Data records: Begin

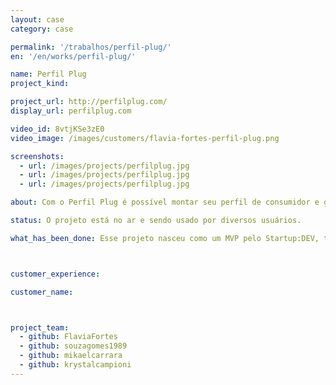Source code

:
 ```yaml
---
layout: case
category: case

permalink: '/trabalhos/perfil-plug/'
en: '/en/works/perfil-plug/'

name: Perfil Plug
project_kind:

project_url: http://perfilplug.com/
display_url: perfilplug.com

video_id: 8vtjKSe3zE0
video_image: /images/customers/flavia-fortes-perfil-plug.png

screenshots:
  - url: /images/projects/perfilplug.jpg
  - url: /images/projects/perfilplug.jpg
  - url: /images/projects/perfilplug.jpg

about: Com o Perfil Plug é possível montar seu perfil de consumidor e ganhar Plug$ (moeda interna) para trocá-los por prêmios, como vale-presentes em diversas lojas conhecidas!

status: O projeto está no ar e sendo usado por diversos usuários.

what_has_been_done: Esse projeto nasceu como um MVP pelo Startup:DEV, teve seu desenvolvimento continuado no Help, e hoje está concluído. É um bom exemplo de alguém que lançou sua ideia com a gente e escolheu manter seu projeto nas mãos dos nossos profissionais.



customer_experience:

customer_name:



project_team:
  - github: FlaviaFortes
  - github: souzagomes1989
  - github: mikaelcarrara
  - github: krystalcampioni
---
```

Data records: End

**Aim of the task**
The reply should contain every line of the material exactly, and no images.

**Task result**
Source code

:
 ```yaml
---
layout: case
category: case

permalink: '/trabalhos/perfil-plug/'
en: '/en/works/perfil-plug/'

name: Perfil Plug
project_kind:

project_url: http://perfilplug.com/
display_url: perfilplug.com

video_id: 8vtjKSe3zE0
video_image: /images/customers/flavia-fortes-perfil-plug.png

screenshots:
  - url: /images/projects/perfilplug.jpg
  - url: /images/projects/perfilplug.jpg
  - url: /images/projects/perfilplug.jpg

about: Com o Perfil Plug é possível montar seu perfil de consumidor e ganhar Plug$ (moeda interna) para trocá-los por prêmios, como vale-presentes em diversas lojas conhecidas!

status: O projeto está no ar e sendo usado por diversos usuários.

what_has_been_done: Esse projeto nasceu como um MVP pelo Startup:DEV, teve seu desenvolvimento continuado no Help, e hoje está concluído. É um bom exemplo de alguém que lançou sua ideia com a gente e escolheu manter seu projeto nas mãos dos nossos profissionais.



customer_experience:

customer_name:



project_team:
  - github: FlaviaFortes
  - github: souzagomes1989
  - github: mikaelcarrara
  - github: krystalcampioni
---
```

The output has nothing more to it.